◆ Given records
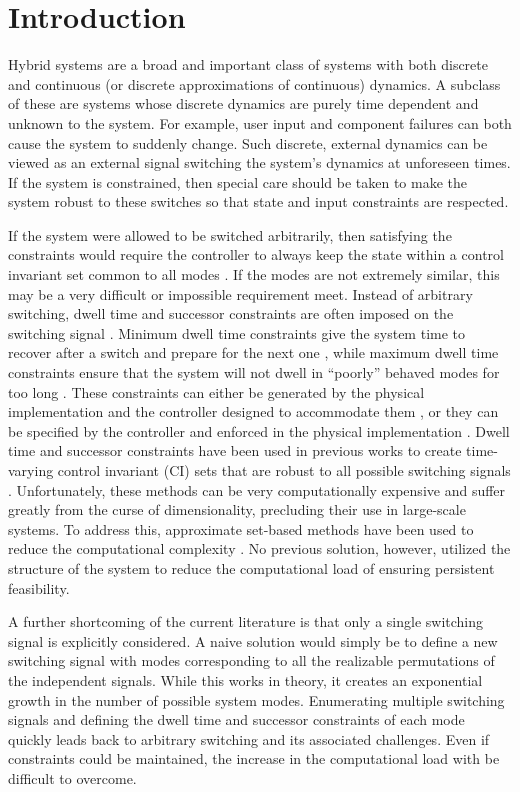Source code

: \section{Introduction}
Hybrid systems are a broad and important class of systems with both discrete and continuous (or discrete approximations of continuous) dynamics. A subclass of these are systems whose discrete dynamics are purely time dependent and unknown to the system. For example, user input and component failures can both cause the system to suddenly change. Such discrete, external dynamics can be viewed as an external signal switching the system's dynamics at unforeseen times. If the system is constrained, then special care should be taken to make the system robust to these switches so that state and input constraints are respected. 

If the system were allowed to be switched arbitrarily, then satisfying the constraints would require the controller to always keep the state within a control invariant set common to all modes \cite{Liberzon1999}. If the modes are not extremely similar, this may be a very difficult or impossible requirement meet. Instead of arbitrary switching, dwell time and successor constraints are often imposed on the switching signal \cite{Liberzon1999,Morse1999}. Minimum dwell time constraints give the system time to recover after a switch and prepare for the next one \cite{Danielson2019}, while maximum dwell time constraints ensure that the system will not dwell in ``poorly'' behaved modes for too long \cite{Hall2022}. These constraints can either be generated by the physical implementation and the controller designed to accommodate them \cite{Danielson2019}, or they can be specified by the controller and enforced in the physical implementation \cite{Zhang2016}. Dwell time and successor constraints have been used in previous works to create time-varying control invariant (CI) sets that are robust to all possible switching signals \cite{Danielson2019}. Unfortunately, these methods can be very computationally expensive and suffer greatly from the curse of dimensionality, precluding their use in large-scale systems. To address this, approximate set-based methods have been used to reduce the computational complexity \cite{Santis2004}. No previous solution, however, utilized the structure of the system to reduce the computational load of ensuring persistent feasibility. 

A further shortcoming of the current literature is that only a single switching signal is explicitly considered. A naive solution would simply be to define a new switching signal with modes corresponding to all the realizable permutations of the independent signals. While this works in theory, it creates an exponential growth in the number of possible system modes. Enumerating multiple switching signals and defining the dwell time and successor constraints of each mode quickly leads back to arbitrary switching and its associated challenges. Even if constraints could be maintained, the increase in the computational load with be difficult to overcome.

◆ Work item
Repeat everything in the entries above word for word, excluding the images.

◆ Solved problem
Source code

: \section{Introduction}
Hybrid systems are a broad and important class of systems with both discrete and continuous (or discrete approximations of continuous) dynamics. A subclass of these are systems whose discrete dynamics are purely time dependent and unknown to the system. For example, user input and component failures can both cause the system to suddenly change. Such discrete, external dynamics can be viewed as an external signal switching the system's dynamics at unforeseen times. If the system is constrained, then special care should be taken to make the system robust to these switches so that state and input constraints are respected. 

If the system were allowed to be switched arbitrarily, then satisfying the constraints would require the controller to always keep the state within a control invariant set common to all modes \cite{Liberzon1999}. If the modes are not extremely similar, this may be a very difficult or impossible requirement meet. Instead of arbitrary switching, dwell time and successor constraints are often imposed on the switching signal \cite{Liberzon1999,Morse1999}. Minimum dwell time constraints give the system time to recover after a switch and prepare for the next one \cite{Danielson2019}, while maximum dwell time constraints ensure that the system will not dwell in ``poorly'' behaved modes for too long \cite{Hall2022}. These constraints can either be generated by the physical implementation and the controller designed to accommodate them \cite{Danielson2019}, or they can be specified by the controller and enforced in the physical implementation \cite{Zhang2016}. Dwell time and successor constraints have been used in previous works to create time-varying control invariant (CI) sets that are robust to all possible switching signals \cite{Danielson2019}. Unfortunately, these methods can be very computationally expensive and suffer greatly from the curse of dimensionality, precluding their use in large-scale systems. To address this, approximate set-based methods have been used to reduce the computational complexity \cite{Santis2004}. No previous solution, however, utilized the structure of the system to reduce the computational load of ensuring persistent feasibility. 

A further shortcoming of the current literature is that only a single switching signal is explicitly considered. A naive solution would simply be to define a new switching signal with modes corresponding to all the realizable permutations of the independent signals. While this works in theory, it creates an exponential growth in the number of possible system modes. Enumerating multiple switching signals and defining the dwell time and successor constraints of each mode quickly leads back to arbitrary switching and its associated challenges. Even if constraints could be maintained, the increase in the computational load with be difficult to overcome.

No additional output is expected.